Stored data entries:
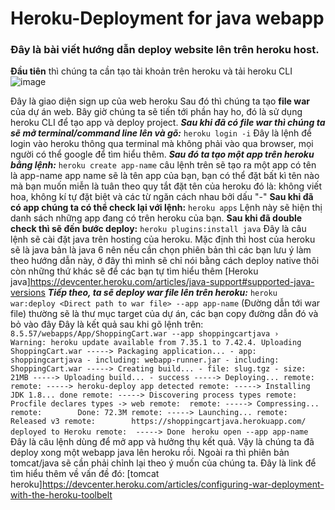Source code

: # Heroku-Deployment for java webapp
### Đây là bài viết hướng dẫn deploy website lên trên heroku host.
**Đầu tiên** thì chúng ta cần tạo tài khoản trên heroku và tải heroku CLI
![image](https://user-images.githubusercontent.com/85113374/131202102-4bda4c14-7b1d-4a62-a151-6578421cc133.png)

Đây là giao diện sign up của web heroku
Sau đó thì chúng ta tạo **file war** của dự án web. Bây giờ chúng ta sẽ tiến tới phần hay ho, đó là sử dụng heroku CLI để tạo app và deploy project.
***Sau khi đã có file war thì chúng ta sẽ mở terminal/command line lên và gõ:***
`heroku login -i`
Đây là lệnh để login vào heroku thông qua terminal mà không phải vào qua browser, mọi người có thể google để tìm hiểu thêm.
***Sau đó ta tạo một app trên heroku bằng lệnh:***
`heroku create app-name`
câu lệnh trên sẽ tạo ra một app có tên là app-name app name sẽ là tên app của bạn, bạn có thể đặt bất kì tên nào mà bạn muốn miễn là tuân theo quy tắt đặt tên của heroku đó là: không viết hoa, không kí tự đặt biệt và các từ ngăn cách nhau bởi dấu "-"
**Sau khi đã có app chúng ta có thể check lại với lệnh:**
`heroku apps`
Lệnh này sẽ hiện thị danh sách những app đang có trên heroku của bạn.
**Sau khi đã double check thì sẽ đến bước deploy:**
`heroku plugins:install java`
Đây là câu lệnh sẽ cài đặt java trên hosting của heroku. Mặc định thì host của heroku sẽ là java bản là java 6 nên nếu cần chọn phiên bản thì các bạn lưu ý làm theo hướng dẫn này, ở đây thì mình sẽ chỉ nói bằng cách deploy native thôi còn những thứ khác sẽ để các bạn tự tìm hiểu thêm
[Heroku java]https://devcenter.heroku.com/articles/java-support#supported-java-versions
***Tiếp theo, ta sẽ deploy war file lên trên heroku:***
`heroku war:deploy <Direct path to war file> --app app-name`
<Direct path to war file> (Đường dẫn tới war file) thường sẽ là thư mục target của dự án, các bạn copy đường dẫn đó và bỏ vào đây
Đây là kết quả sau khi gõ lệnh trên:
`8.5.57/webapps/App/ShoppingCart.war --app shoppingcartjava
 ›   Warning: heroku update available from 7.35.1 to 7.42.4.
Uploading ShoppingCart.war
-----> Packaging application...
       - app: shoppingcartjava
       - including: webapp-runner.jar
       - including: ShoppingCart.war
-----> Creating build...
       - file: slug.tgz
       - size: 21MB
-----> Uploading build...
       - success
-----> Deploying...
remote: 
remote: -----> heroku-deploy app detected
remote: -----> Installing JDK 1.8... done
remote: -----> Discovering process types
remote:        Procfile declares types -> web
remote: 
remote: -----> Compressing...
remote:        Done: 72.3M
remote: -----> Launching...
remote:        Released v3
remote:        https://shoppingcartjava.herokuapp.com/ deployed to Heroku
remote: 
-----> Done
`
`heroku open --app app-name`
 Đây là câu lệnh dùng để mở app và hưởng thụ kết quả. Vậy là chúng ta đã deploy xong một webapp java lên heroku rồi. Ngoài ra thì phiên bản tomcat/java sẽ cần phải chỉnh lại theo ý muốn của chúng ta. Đây là link để tìm hiểu thêm về vấn đề đó:
 [tomcat heroku]https://devcenter.heroku.com/articles/configuring-war-deployment-with-the-heroku-toolbelt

WHAT IS BEING ASKED:
Print each record as it appears above, dropping every picture from the copy.

FINISHED TASK:
Source code

: # Heroku-Deployment for java webapp
### Đây là bài viết hướng dẫn deploy website lên trên heroku host.
**Đầu tiên** thì chúng ta cần tạo tài khoản trên heroku và tải heroku CLI
![image](https://user-images.githubusercontent.com/85113374/131202102-4bda4c14-7b1d-4a62-a151-6578421cc133.png)

Đây là giao diện sign up của web heroku
Sau đó thì chúng ta tạo **file war** của dự án web. Bây giờ chúng ta sẽ tiến tới phần hay ho, đó là sử dụng heroku CLI để tạo app và deploy project.
***Sau khi đã có file war thì chúng ta sẽ mở terminal/command line lên và gõ:***
`heroku login -i`
Đây là lệnh để login vào heroku thông qua terminal mà không phải vào qua browser, mọi người có thể google để tìm hiểu thêm.
***Sau đó ta tạo một app trên heroku bằng lệnh:***
`heroku create app-name`
câu lệnh trên sẽ tạo ra một app có tên là app-name app name sẽ là tên app của bạn, bạn có thể đặt bất kì tên nào mà bạn muốn miễn là tuân theo quy tắt đặt tên của heroku đó là: không viết hoa, không kí tự đặt biệt và các từ ngăn cách nhau bởi dấu "-"
**Sau khi đã có app chúng ta có thể check lại với lệnh:**
`heroku apps`
Lệnh này sẽ hiện thị danh sách những app đang có trên heroku của bạn.
**Sau khi đã double check thì sẽ đến bước deploy:**
`heroku plugins:install java`
Đây là câu lệnh sẽ cài đặt java trên hosting của heroku. Mặc định thì host của heroku sẽ là java bản là java 6 nên nếu cần chọn phiên bản thì các bạn lưu ý làm theo hướng dẫn này, ở đây thì mình sẽ chỉ nói bằng cách deploy native thôi còn những thứ khác sẽ để các bạn tự tìm hiểu thêm
[Heroku java]https://devcenter.heroku.com/articles/java-support#supported-java-versions
***Tiếp theo, ta sẽ deploy war file lên trên heroku:***
`heroku war:deploy <Direct path to war file> --app app-name`
<Direct path to war file> (Đường dẫn tới war file) thường sẽ là thư mục target của dự án, các bạn copy đường dẫn đó và bỏ vào đây
Đây là kết quả sau khi gõ lệnh trên:
`8.5.57/webapps/App/ShoppingCart.war --app shoppingcartjava
 ›   Warning: heroku update available from 7.35.1 to 7.42.4.
Uploading ShoppingCart.war
-----> Packaging application...
       - app: shoppingcartjava
       - including: webapp-runner.jar
       - including: ShoppingCart.war
-----> Creating build...
       - file: slug.tgz
       - size: 21MB
-----> Uploading build...
       - success
-----> Deploying...
remote: 
remote: -----> heroku-deploy app detected
remote: -----> Installing JDK 1.8... done
remote: -----> Discovering process types
remote:        Procfile declares types -> web
remote: 
remote: -----> Compressing...
remote:        Done: 72.3M
remote: -----> Launching...
remote:        Released v3
remote:        https://shoppingcartjava.herokuapp.com/ deployed to Heroku
remote: 
-----> Done
`
`heroku open --app app-name`
 Đây là câu lệnh dùng để mở app và hưởng thụ kết quả. Vậy là chúng ta đã deploy xong một webapp java lên heroku rồi. Ngoài ra thì phiên bản tomcat/java sẽ cần phải chỉnh lại theo ý muốn của chúng ta. Đây là link để tìm hiểu thêm về vấn đề đó:
 [tomcat heroku]https://devcenter.heroku.com/articles/configuring-war-deployment-with-the-heroku-toolbelt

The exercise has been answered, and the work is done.